### TASK DIRECTIONS
Report the tally of lines in the material below that have the string "tags", with no other output.

### EXCERPTED DATA
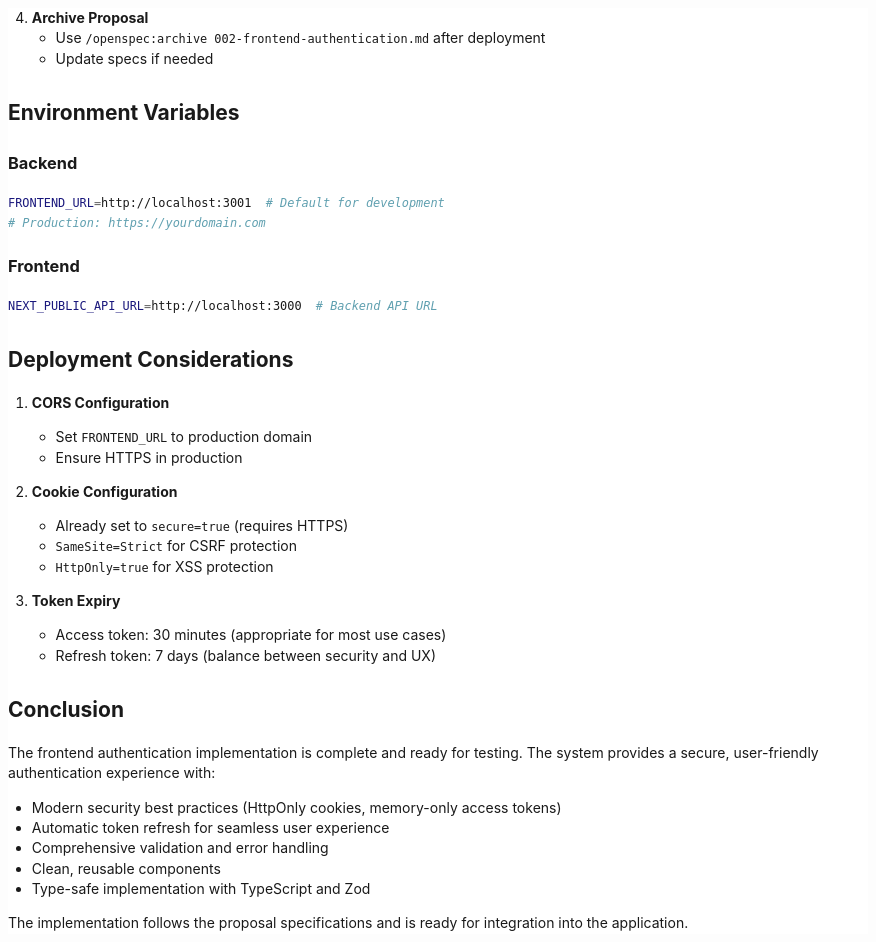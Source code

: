 4. **Archive Proposal**
   - Use `/openspec:archive 002-frontend-authentication.md` after deployment
   - Update specs if needed

## Environment Variables

### Backend
```bash
FRONTEND_URL=http://localhost:3001  # Default for development
# Production: https://yourdomain.com
```

### Frontend
```bash
NEXT_PUBLIC_API_URL=http://localhost:3000  # Backend API URL
```

## Deployment Considerations

1. **CORS Configuration**
   - Set `FRONTEND_URL` to production domain
   - Ensure HTTPS in production

2. **Cookie Configuration**
   - Already set to `secure=true` (requires HTTPS)
   - `SameSite=Strict` for CSRF protection
   - `HttpOnly=true` for XSS protection

3. **Token Expiry**
   - Access token: 30 minutes (appropriate for most use cases)
   - Refresh token: 7 days (balance between security and UX)

## Conclusion

The frontend authentication implementation is complete and ready for testing. The system provides a secure, user-friendly authentication experience with:

- Modern security best practices (HttpOnly cookies, memory-only access tokens)
- Automatic token refresh for seamless user experience
- Comprehensive validation and error handling
- Clean, reusable components
- Type-safe implementation with TypeScript and Zod

The implementation follows the proposal specifications and is ready for integration into the application.
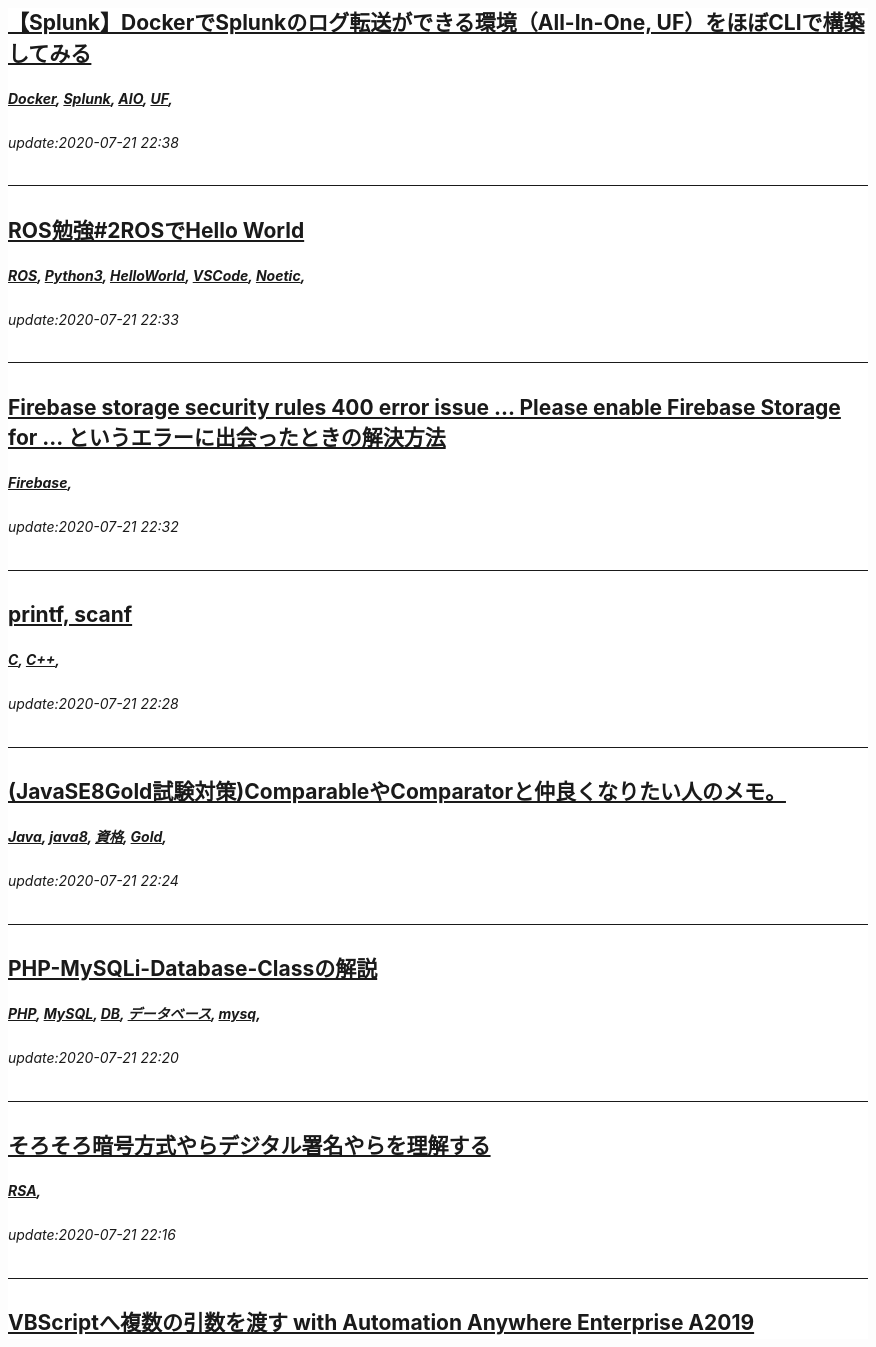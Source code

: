 ## [【Splunk】DockerでSplunkのログ転送ができる環境（All-In-One, UF）をほぼCLIで構築してみる](https://qiita.com/kowa22/items/ae79fbc56ff061f7224a)
##### [Docker](https://qiita.com/tags/Docker), [Splunk](https://qiita.com/tags/Splunk), [AIO](https://qiita.com/tags/AIO), [UF](https://qiita.com/tags/UF), 
###### update:2020-07-21 22:38
---
## [ROS勉強#2ROSでHello World](https://qiita.com/oguashiii/items/867fcb2f6d9c76de58fd)
##### [ROS](https://qiita.com/tags/ROS), [Python3](https://qiita.com/tags/Python3), [HelloWorld](https://qiita.com/tags/HelloWorld), [VSCode](https://qiita.com/tags/VSCode), [Noetic](https://qiita.com/tags/Noetic), 
###### update:2020-07-21 22:33
---
## [Firebase storage security rules 400 error issue ... Please enable Firebase Storage for ... というエラーに出会ったときの解決方法](https://qiita.com/momotaro98/items/6137ec282c613cb3652c)
##### [Firebase](https://qiita.com/tags/Firebase), 
###### update:2020-07-21 22:32
---
## [printf, scanf](https://qiita.com/akilax/items/259c06a3a72562c63696)
##### [C](https://qiita.com/tags/C), [C++](https://qiita.com/tags/C++), 
###### update:2020-07-21 22:28
---
## [(JavaSE8Gold試験対策)ComparableやComparatorと仲良くなりたい人のメモ。](https://qiita.com/ozackiee/items/de4dadcf844f2c379cbc)
##### [Java](https://qiita.com/tags/Java), [java8](https://qiita.com/tags/java8), [資格](https://qiita.com/tags/資格), [Gold](https://qiita.com/tags/Gold), 
###### update:2020-07-21 22:24
---
## [PHP-MySQLi-Database-Classの解説](https://qiita.com/QRES/items/036cf547881bca0f117b)
##### [PHP](https://qiita.com/tags/PHP), [MySQL](https://qiita.com/tags/MySQL), [DB](https://qiita.com/tags/DB), [データベース](https://qiita.com/tags/データベース), [mysq](https://qiita.com/tags/mysq), 
###### update:2020-07-21 22:20
---
## [そろそろ暗号方式やらデジタル署名やらを理解する](https://qiita.com/kudojp/items/151b48c89394fec1c53c)
##### [RSA](https://qiita.com/tags/RSA), 
###### update:2020-07-21 22:16
---
## [VBScriptへ複数の引数を渡す with Automation Anywhere Enterprise A2019](https://qiita.com/zamaezaaa/items/adc8e03f91afe915830a)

### SOLUTION
7